In the case of virtual inheritance, CBase::BaseMethod can be inherited by dominance, but without virtual inheritance this cannot happen: In CDerived, the method CBase::IBase::BaseMethod is defined, however the method IDerived::IBase::BaseMethod is not, resulting in the class CBase still being abstract and not thus not eligible for instantiation.

One way, to resolve this would be to override the method BaseMethod in CDerived once again:

class CDerived : public IDerived, public CBase {
public:
    virtual void BaseMethod() override { CBase::BaseMethod(); }
    virtual void DerivedMethod() override { /* Do something */ }
};

Does this have any performance implications? Is there a better way of achieving what I want? Doesn't the repeated override of the function in CDerived defeat the whole idea of inheritance?

1
  • This question is based on a very broken assumption. COM achieves language independence by the client code only ever seeing interfaces. The implementation is completely invisible. That allows you to do anything you want to implement the interfaces, and in fact using non-virtual multiple inheritance is the boilerplate approach. Having only one function to implement QueryInterface, AddRef, Release for all the implemented interfaces is exactly what you want.

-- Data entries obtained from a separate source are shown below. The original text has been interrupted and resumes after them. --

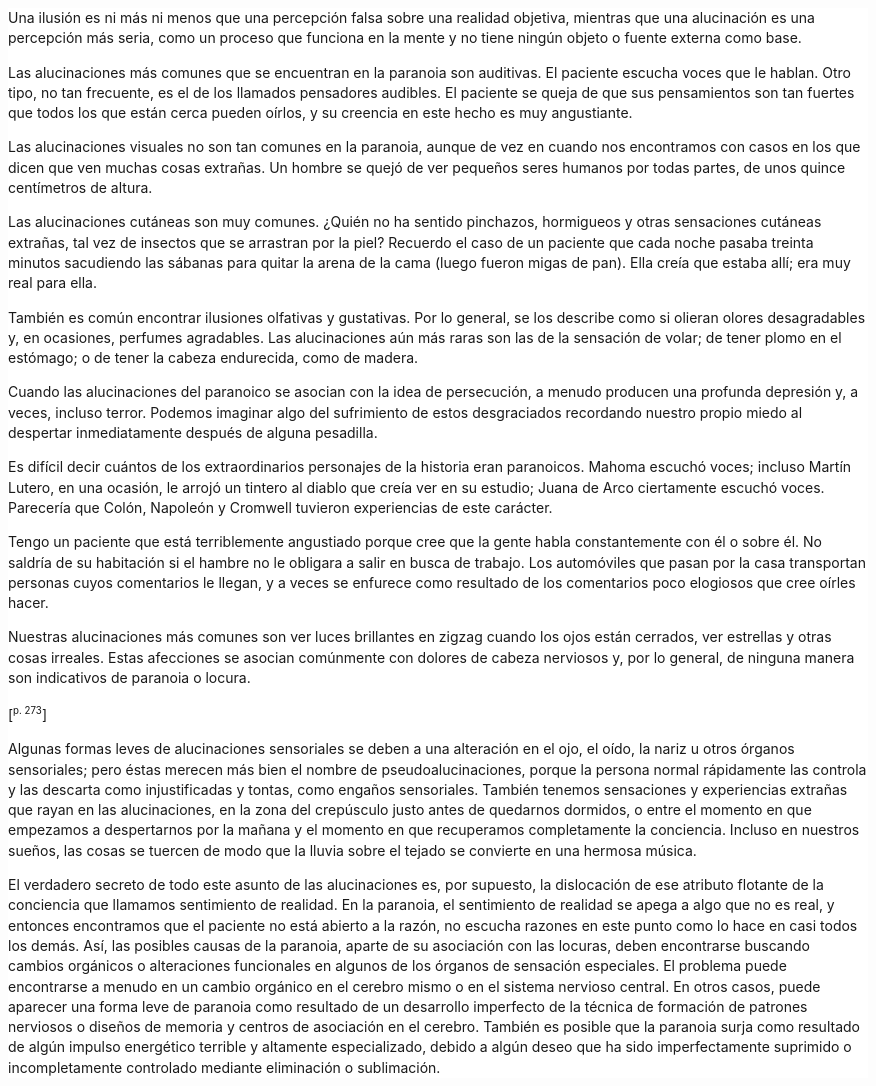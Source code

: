 Una ilusión es ni más ni menos que una percepción falsa sobre una realidad objetiva, mientras que una alucinación es una percepción más seria, como un proceso que funciona en la mente y no tiene ningún objeto o fuente externa como base.

Las alucinaciones más comunes que se encuentran en la paranoia son auditivas. El paciente escucha voces que le hablan. Otro tipo, no tan frecuente, es el de los llamados pensadores audibles. El paciente se queja de que sus pensamientos son tan fuertes que todos los que están cerca pueden oírlos, y su creencia en este hecho es muy angustiante.

Las alucinaciones visuales no son tan comunes en la paranoia, aunque de vez en cuando nos encontramos con casos en los que dicen que ven muchas cosas extrañas. Un hombre se quejó de ver pequeños seres humanos por todas partes, de unos quince centímetros de altura.

Las alucinaciones cutáneas son muy comunes. ¿Quién no ha sentido pinchazos, hormigueos y otras sensaciones cutáneas extrañas, tal vez de insectos que se arrastran por la piel? Recuerdo el caso de un paciente que cada noche pasaba treinta minutos sacudiendo las sábanas para quitar la arena de la cama (luego fueron migas de pan). Ella creía que estaba allí; era muy real para ella.

También es común encontrar ilusiones olfativas y gustativas. Por lo general, se los describe como si olieran olores desagradables y, en ocasiones, perfumes agradables. Las alucinaciones aún más raras son las de la sensación de volar; de tener plomo en el estómago; o de tener la cabeza endurecida, como de madera.

Cuando las alucinaciones del paranoico se asocian con la idea de persecución, a menudo producen una profunda depresión y, a veces, incluso terror. Podemos imaginar algo del sufrimiento de estos desgraciados recordando nuestro propio miedo al despertar inmediatamente después de alguna pesadilla.

Es difícil decir cuántos de los extraordinarios personajes de la historia eran paranoicos. Mahoma escuchó voces; incluso Martín Lutero, en una ocasión, le arrojó un tintero al diablo que creía ver en su estudio; Juana de Arco ciertamente escuchó voces. Parecería que Colón, Napoleón y Cromwell tuvieron experiencias de este carácter.

Tengo un paciente que está terriblemente angustiado porque cree que la gente habla constantemente con él o sobre él. No saldría de su habitación si el hambre no le obligara a salir en busca de trabajo. Los automóviles que pasan por la casa transportan personas cuyos comentarios le llegan, y a veces se enfurece como resultado de los comentarios poco elogiosos que cree oírles hacer.

Nuestras alucinaciones más comunes son ver luces brillantes en zigzag cuando los ojos están cerrados, ver estrellas y otras cosas irreales. Estas afecciones se asocian comúnmente con dolores de cabeza nerviosos y, por lo general, de ninguna manera son indicativos de paranoia o locura.

<span id="p273">[<sup><small>p. 273</small></sup>]</span>

Algunas formas leves de alucinaciones sensoriales se deben a una alteración en el ojo, el oído, la nariz u otros órganos sensoriales; pero éstas merecen más bien el nombre de pseudoalucinaciones, porque la persona normal rápidamente las controla y las descarta como injustificadas y tontas, como engaños sensoriales. También tenemos sensaciones y experiencias extrañas que rayan en las alucinaciones, en la zona del crepúsculo justo antes de quedarnos dormidos, o entre el momento en que empezamos a despertarnos por la mañana y el momento en que recuperamos completamente la conciencia. Incluso en nuestros sueños, las cosas se tuercen de modo que la lluvia sobre el tejado se convierte en una hermosa música.

El verdadero secreto de todo este asunto de las alucinaciones es, por supuesto, la dislocación de ese atributo flotante de la conciencia que llamamos sentimiento de realidad. En la paranoia, el sentimiento de realidad se apega a algo que no es real, y entonces encontramos que el paciente no está abierto a la razón, no escucha razones en este punto como lo hace en casi todos los demás. Así, las posibles causas de la paranoia, aparte de su asociación con las locuras, deben encontrarse buscando cambios orgánicos o alteraciones funcionales en algunos de los órganos de sensación especiales. El problema puede encontrarse a menudo en un cambio orgánico en el cerebro mismo o en el sistema nervioso central. En otros casos, puede aparecer una forma leve de paranoia como resultado de un desarrollo imperfecto de la técnica de formación de patrones nerviosos o diseños de memoria y centros de asociación en el cerebro. También es posible que la paranoia surja como resultado de algún impulso energético terrible y altamente especializado, debido a algún deseo que ha sido imperfectamente suprimido o incompletamente controlado mediante eliminación o sublimación.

Any basic tutorial for COM shows you how to do that. Commented Mar 3, 2017 at 13:45

1 Answer 1

2

ATL widely uses a technique that goes like this:

template <typename Itf>
class IBaseImpl : public Itf {
public:
  void BaseMethod() override;
};

class CBase : public IBaseImpl<IBase> {};

class CDerived : public IBaseImpl<IDerived> {
public:
  void DerivedMethod() override;
};

Now you have straight-line inheritance: IBase <- IDerived <- IBaseImpl<IDerived> <- CDerived.